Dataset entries
-=-=-

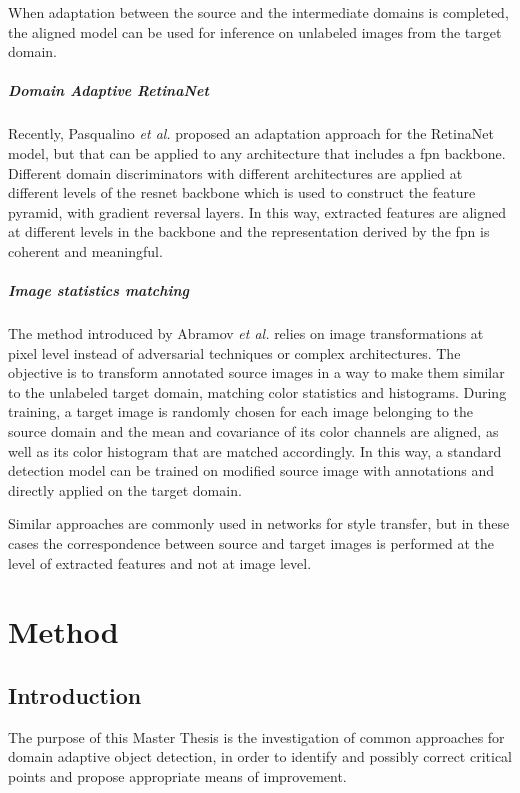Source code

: \documentclass[%
    corpo=12pt,
    twoside,
    stile=classica,   
    tipotesi=magistrale,
    evenboxes,
    english,
	numerazioneromana,
]{toptesi}
\begin{document}
When adaptation between the source and the intermediate domains is completed, the aligned model can be used for inference on unlabeled images from the target domain.

\paragraph{Domain Adaptive RetinaNet}\label{sec:daretinanet}
Recently, Pasqualino \emph{et al.}\cite{pasqualino2020unsupervised} proposed an adaptation approach for the RetinaNet model, but that can be applied to any architecture that includes a \gls{fpn} backbone. Different domain discriminators with different architectures are applied at different levels of the \gls{resnet} backbone which is used to construct the feature pyramid, with gradient reversal layers. In this way, extracted features are aligned at different levels in the backbone and the representation derived by the \gls{fpn} is coherent and meaningful.

\paragraph{Image statistics matching}\label{sec:kis}
The method introduced by Abramov \emph{et al.}\cite{abramov2020simple} relies on image transformations at pixel level instead of adversarial techniques or complex architectures. The objective is to transform annotated source images in a way to make them similar to the unlabeled target domain, matching color statistics and histograms. During training, a target image is randomly chosen for each image belonging to the source domain and the mean and covariance of its color channels are aligned, as well as its color histogram that are matched accordingly. In this way, a standard detection model can be trained on modified source image with annotations and directly applied on the target domain.

Similar approaches are commonly used in networks for style transfer, but in these cases the correspondence between source and target images is performed at the level of extracted features and not at image level.



\chapter{Method}
\section{Introduction}
The purpose of this Master Thesis is the investigation of common approaches for domain adaptive object detection, in order to identify and possibly correct critical points and propose appropriate means of improvement.
\end{document}
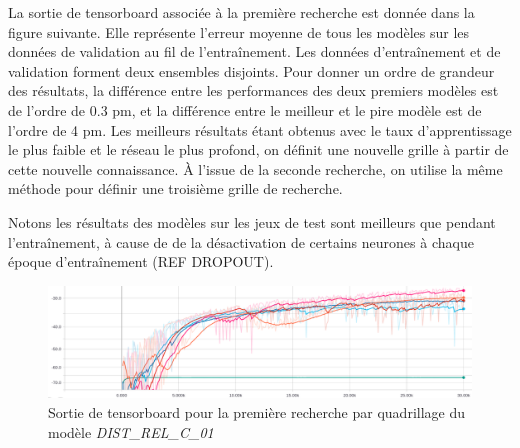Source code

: \par La sortie de tensorboard associée à la première recherche est donnée dans la figure suivante. Elle représente l'erreur moyenne de tous les modèles sur les données de validation au fil de l'entraînement. Les données d'entraînement et de validation forment deux ensembles disjoints. Pour donner un ordre de grandeur des résultats, la différence entre les performances des deux premiers modèles est de l'ordre de 0.3 pm, et la différence entre le meilleur et le pire modèle est de l'ordre de 4 pm. Les meilleurs résultats étant obtenus avec le taux d'apprentissage le plus faible et le réseau le plus profond, on définit une nouvelle grille à partir de cette nouvelle connaissance. À l'issue de la seconde recherche, on utilise la même méthode pour définir une troisième grille de recherche.
\par Notons les résultats des modèles sur les jeux de test sont meilleurs que pendant l'entraînement, à cause de de la désactivation de certains neurones à chaque époque d'entraînement (REF DROPOUT).

\vspace{0.5cm}

\begin{figure}[!h]
	\centering
	\includegraphics[scale=0.35]{images/tboard.png}
	\caption{Sortie de tensorboard pour la première recherche par quadrillage du modèle \emph{DIST\_REL\_C\_01}}
\end{figure}

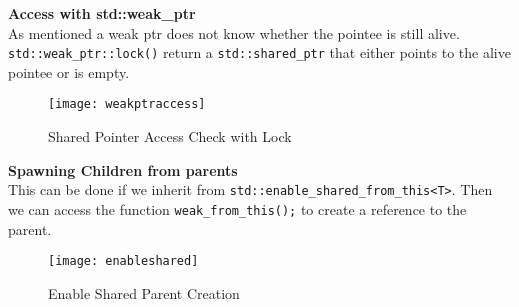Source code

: \textbf{Access with std::weak\_ptr}\\
As mentioned a weak ptr does not know whether the pointee is still alive. \lstinline|std::weak_ptr::lock()| return a \lstinline|std::shared_ptr| that either points to the alive pointee or is empty.

\begin{figure}[h!]
  \center
  \texttt{[image: weakptraccess]}
  \caption{Shared Pointer Access Check with Lock}
\end{figure}

\textbf{Spawning Children from parents}\\
This can be done if we inherit from \lstinline|std::enable_shared_from_this<T>|. Then we can access the function \lstinline|weak_from_this();| to create a reference to the parent.

\begin{figure}[h!]
  \center
  \texttt{[image: enableshared]}
  \caption{Enable Shared Parent Creation}
\end{figure}

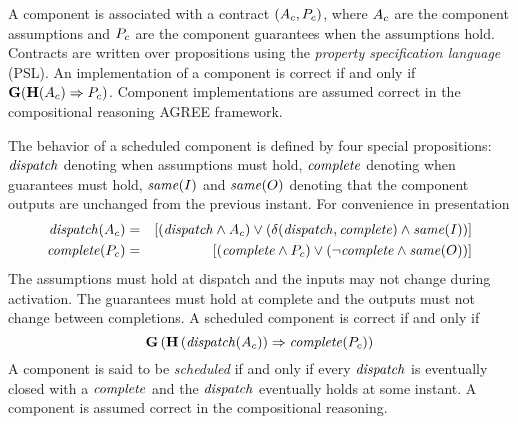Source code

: 
%


A component is associated with a contract $(A_c, P_c)$, where $A_c$ are the component assumptions and $P_c$ are the component guarantees when the assumptions hold.
Contracts are written over propositions using the \emph{property specification language} (PSL).
An implementation of a component is correct if and only if $\mathbf{G}(\mathbf{H}(A_c) \Rightarrow P_c)$.
Component implementations are assumed correct in the compositional reasoning AGREE framework.

The behavior of a scheduled component is defined by four special propositions: $\mathit{dispatch}$ denoting when assumptions must hold, $\mathit{complete}$ denoting when guarantees must hold, $\mathit{same}(I)$ and $\mathit{same}(O)$ denoting that the component outputs are unchanged from the previous instant. For convenience in presentation
\begin{eqnarray*}
  \mathit{dispatch}(A_c) &=& \left[\left(\mathit{dispatch} \wedge A_c\right) \vee \left(\delta(\mathit{dispatch}, \mathit{complete}) \wedge \mathit{same}(I)\right)\right] \\
  \mathit{complete}(P_c) &=& \left[\left(\mathit{complete} \wedge P_c\right) \vee \left(\neg\mathit{complete} \wedge \mathit{same}(O)\right)\right]
\end{eqnarray*}
The assumptions must hold at dispatch and the inputs may not change during activation.
The guarantees must hold at complete and the outputs must not change between completions.
A scheduled component is correct if and only if
\[
  \mathbf{G}\left(
    \mathbf{H}\left(\mathit{dispatch}(A_c)\right) \Rightarrow \mathit{complete}(P_c) \right)
\]
A component is said to be \emph{scheduled} if and only if every $\mathit{dispatch}$ is eventually closed with a $\mathit{complete}$ and the $\mathit{dispatch}$ eventually holds at some instant.
A component is assumed correct in the compositional reasoning.

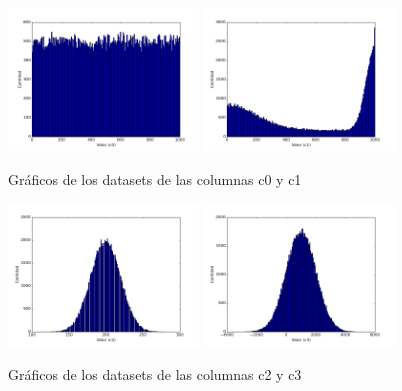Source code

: \begin{figure}[h!]
  \centering
  \includegraphics[width=0.45\textwidth]{./../source/datasets/img/c0}
  \includegraphics[width=0.45\textwidth]{./../source/datasets/img/c1}
  \caption{Gráficos de los datasets de las columnas c0 y c1}
 \end{figure}
 
 
\begin{figure}[h!]
  \centering
  \includegraphics[width=0.45\textwidth]{./../source/datasets/img/c2}
  \includegraphics[width=0.45\textwidth]{./../source/datasets/img/c3}
  \caption{Gráficos de los datasets de las columnas c2 y c3}
 \end{figure}
 
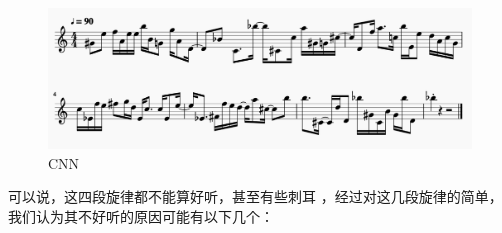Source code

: \documentclass[UTF8,a4paper,10pt]{ctexart}
\begin{document}
\begin{figure}[H]
\begin{center}
	\includegraphics[width=1.0\columnwidth]{output_cnn_melody.png}
	\caption{CNN}
\end{center}
\end{figure}

可以说，这四段旋律都不能算好听，甚至有些刺耳 ，经过对这几段旋律的简单，我们认为其不好听的原因可能有以下几个：
\end{document}
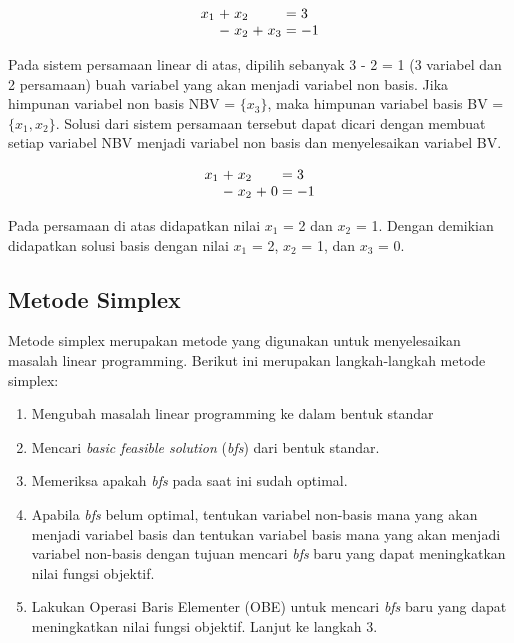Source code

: \begin{equation*}
	\setlength\arraycolsep{1.5pt}
	\begin{array}{r c r c r c l}
		x_1 &+ &x_2 &  &    &= &3\\
		    &- &x_2 &+ &x_3 &= &-1
	\end{array}
\end{equation*}

Pada sistem persamaan linear di atas, dipilih sebanyak 3 - 2 = 1 (3 variabel dan 2 persamaan) buah variabel yang akan menjadi variabel non basis. Jika himpunan variabel non basis NBV = \(\{x_3\}\), maka himpunan variabel basis BV = \(\{x_1, x_2\}\). Solusi dari sistem persamaan tersebut dapat dicari dengan membuat setiap variabel NBV menjadi variabel non basis dan menyelesaikan variabel BV.

\begin{equation*}
	\setlength\arraycolsep{1.5pt}
	\begin{array}{r c r c r c l}
		x_1 &+ &x_2 &  &    &= &3\\
		    &- &x_2 &+ &0 &= &-1
	\end{array}
\end{equation*}

Pada persamaan di atas didapatkan nilai \(x_1\) = 2 dan \(x_2\) = 1. Dengan demikian didapatkan solusi basis dengan nilai \(x_1\) = 2, \(x_2\) = 1, dan \(x_3\) = 0.

\subsection{Metode Simplex}
Metode simplex merupakan metode yang digunakan untuk menyelesaikan masalah linear programming. Berikut ini merupakan langkah-langkah metode simplex:
\begin{enumerate}
	\item Mengubah masalah linear programming ke dalam bentuk standar
	\item Mencari \textit{basic feasible solution} (\textit{bfs}) dari bentuk standar.
	\item Memeriksa apakah \textit{bfs} pada saat ini sudah optimal.
	\item Apabila \textit{bfs} belum optimal, tentukan variabel non-basis mana yang akan menjadi variabel basis dan tentukan variabel basis mana yang akan menjadi variabel non-basis dengan tujuan mencari \textit{bfs} baru yang dapat meningkatkan nilai fungsi objektif.
	\item Lakukan Operasi Baris Elementer (OBE) untuk mencari \textit{bfs} baru yang dapat meningkatkan nilai fungsi objektif. Lanjut ke langkah 3.
\end{enumerate}

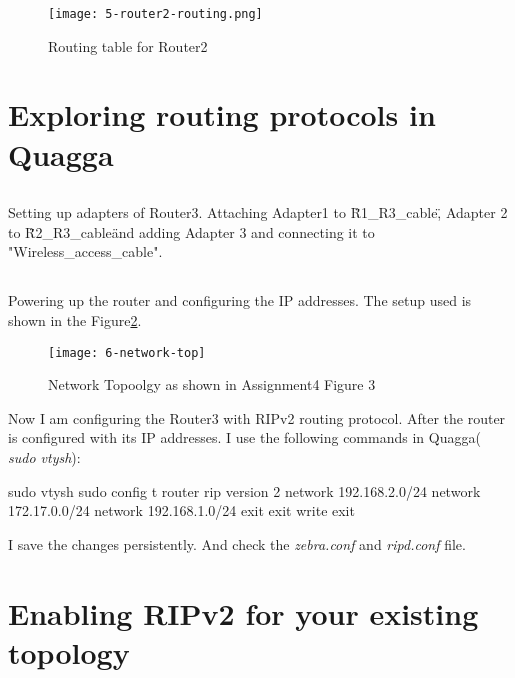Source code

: \documentclass{article}
\begin{document}
\begin{figure}[h]
    \texttt{[image: 5-router2-routing.png]}
    \label{fig:5-router2-route}
    \caption{Routing table for Router2}
\end{figure}


\subsection{}

\subsection{}


\section{Exploring routing protocols in Quagga}

\subsection{} 
Setting up adapters of Router3. Attaching Adapter1 to \"R1\_R3\_cable\", Adapter 2 to \"R2\_R3\_cable\" and adding Adapter 3 and connecting it to "Wireless\_access\_cable". 

\subsection{}
Powering up the router and configuring the IP addresses.
The setup used is shown in the Figure{\ref{fig:6-net-top}}. 

\begin{figure}[h]
    \texttt{[image: 6-network-top]}
    \label{fig:6-net-top}
    \caption{Network Topoolgy as shown in Assignment4 Figure 3}
\end{figure}

Now I am configuring the Router3 with RIPv2 routing protocol. 
After the router is configured with its IP addresses. I use the following commands in Quagga( \textit{sudo vtysh}): 

sudo vtysh 
sudo config t 
router rip 
version 2 
network 192.168.2.0/24
network 172.17.0.0/24
network 192.168.1.0/24
exit
exit
write 
exit 

I save the changes persistently. And check the \textit{zebra.conf} and \textit{ripd.conf} file. 


\section{Enabling RIPv2 for your existing topology}
\end{document}
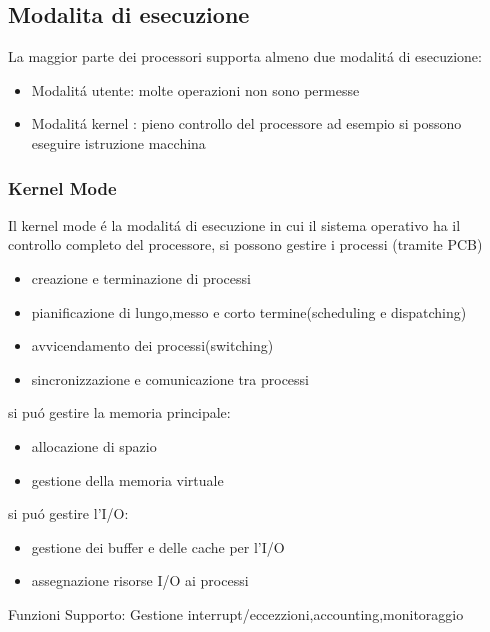 \subsection{Modalita di esecuzione}
La maggior parte dei processori supporta almeno due modalitá di esecuzione:
\begin{itemize}
    \item Modalitá utente: molte operazioni non sono permesse
    \item Modalitá kernel : pieno controllo del processore ad esempio si possono eseguire istruzione macchina
\end{itemize}
\subsubsection{Kernel Mode}
Il kernel mode é la modalitá di esecuzione in cui il sistema operativo ha il controllo completo del processore,
si possono gestire i processi (tramite PCB)
\begin{itemize}
    \item creazione e terminazione di processi
    \item pianificazione di lungo,messo e corto termine(scheduling e dispatching)
    \item avvicendamento dei processi(switching)
    \item sincronizzazione e comunicazione tra processi
\end{itemize}
si puó gestire la memoria principale:
\begin{itemize}
    \item allocazione di spazio
    \item gestione della memoria virtuale
\end{itemize}
si puó gestire l'I/O:
\begin{itemize}
    \item gestione dei buffer e delle cache per l'I/O
    \item assegnazione risorse I/O ai processi
\end{itemize}
Funzioni Supporto: Gestione interrupt/eccezzioni,accounting,monitoraggio
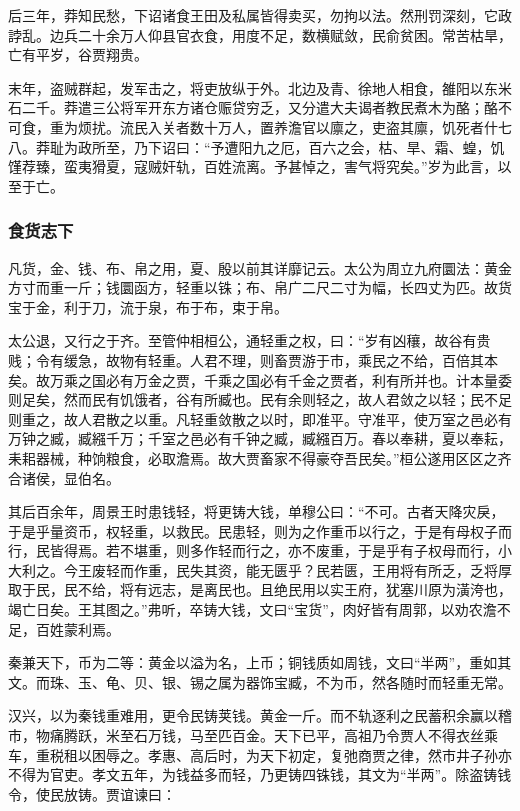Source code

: \documentclass[]{article}
\begin{document}
后三年，莽知民愁，下诏诸食王田及私属皆得卖买，勿拘以法。然刑罚深刻，它政誖乱。边兵二十余万人仰县官衣食，用度不足，数横赋敛，民俞贫困。常苦枯旱，亡有平岁，谷贾翔贵。

末年，盗贼群起，发军击之，将吏放纵于外。北边及青、徐地人相食，雒阳以东米石二千。莽遣三公将军开东方诸仓赈贷穷乏，又分遣大夫谒者教民煮木为酪；酪不可食，重为烦扰。流民入关者数十万人，置养澹官以廪之，吏盗其廪，饥死者什七八。莽耻为政所至，乃下诏曰：``予遭阳九之厄，百六之会，枯、旱、霜、蝗，饥馑荐臻，蛮夷猾夏，寇贼奸轨，百姓流离。予甚悼之，害气将究矣。''岁为此言，以至于亡。

\hypertarget{header-n1624}{%
\subsubsection{食货志下}\label{header-n1624}}

凡货，金、钱、布、帛之用，夏、殷以前其详靡记云。太公为周立九府圜法：黄金方寸而重一斤；钱圜函方，轻重以铢；布、帛广二尺二寸为幅，长四丈为匹。故货宝于金，利于刀，流于泉，布于布，束于帛。

太公退，又行之于齐。至管仲相桓公，通轻重之权，曰：``岁有凶穰，故谷有贵贱；令有缓急，故物有轻重。人君不理，则畜贾游于市，乘民之不给，百倍其本矣。故万乘之国必有万金之贾，千乘之国必有千金之贾者，利有所并也。计本量委则足矣，然而民有饥饿者，谷有所臧也。民有余则轻之，故人君敛之以轻；民不足则重之，故人君散之以重。凡轻重敛散之以时，即准平。守准平，使万室之邑必有万钟之臧，臧繦千万；千室之邑必有千钟之臧，臧繦百万。春以奉耕，夏以奉耘，耒耜器械，种饷粮食，必取澹焉。故大贾畜家不得豪夺吾民矣。''桓公遂用区区之齐合诸侯，显伯名。

其后百余年，周景王时患钱轻，将更铸大钱，单穆公曰：``不可。古者天降灾戾，于是乎量资币，权轻重，以救民。民患轻，则为之作重币以行之，于是有母权子而行，民皆得焉。若不堪重，则多作轻而行之，亦不废重，于是乎有子权母而行，小大利之。今王废轻而作重，民失其资，能无匮乎？民若匮，王用将有所乏，乏将厚取于民，民不给，将有远志，是离民也。且绝民用以实王府，犹塞川原为潢洿也，竭亡日矣。王其图之。''弗听，卒铸大钱，文曰``宝货''，肉好皆有周郭，以劝农澹不足，百姓蒙利焉。

秦兼天下，币为二等：黄金以溢为名，上币；铜钱质如周钱，文曰``半两''，重如其文。而珠、玉、龟、贝、银、锡之属为器饰宝臧，不为币，然各随时而轻重无常。

汉兴，以为秦钱重难用，更令民铸荚钱。黄金一斤。而不轨逐利之民蓄积余赢以稽市，物痛腾跃，米至石万钱，马至匹百金。天下已平，高祖乃令贾人不得衣丝乘车，重税租以困辱之。孝惠、高后时，为天下初定，复弛商贾之律，然市井子孙亦不得为官吏。孝文五年，为钱益多而轻，乃更铸四铢钱，其文为``半两''。除盗铸钱令，使民放铸。贾谊谏曰：
\end{document}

-=-=-

What to do: Which lines of the entries above contain the word "header"? Copy each of them.

Expected output:
\hypertarget{header-n1624}{%
\subsubsection{食货志下}\label{header-n1624}}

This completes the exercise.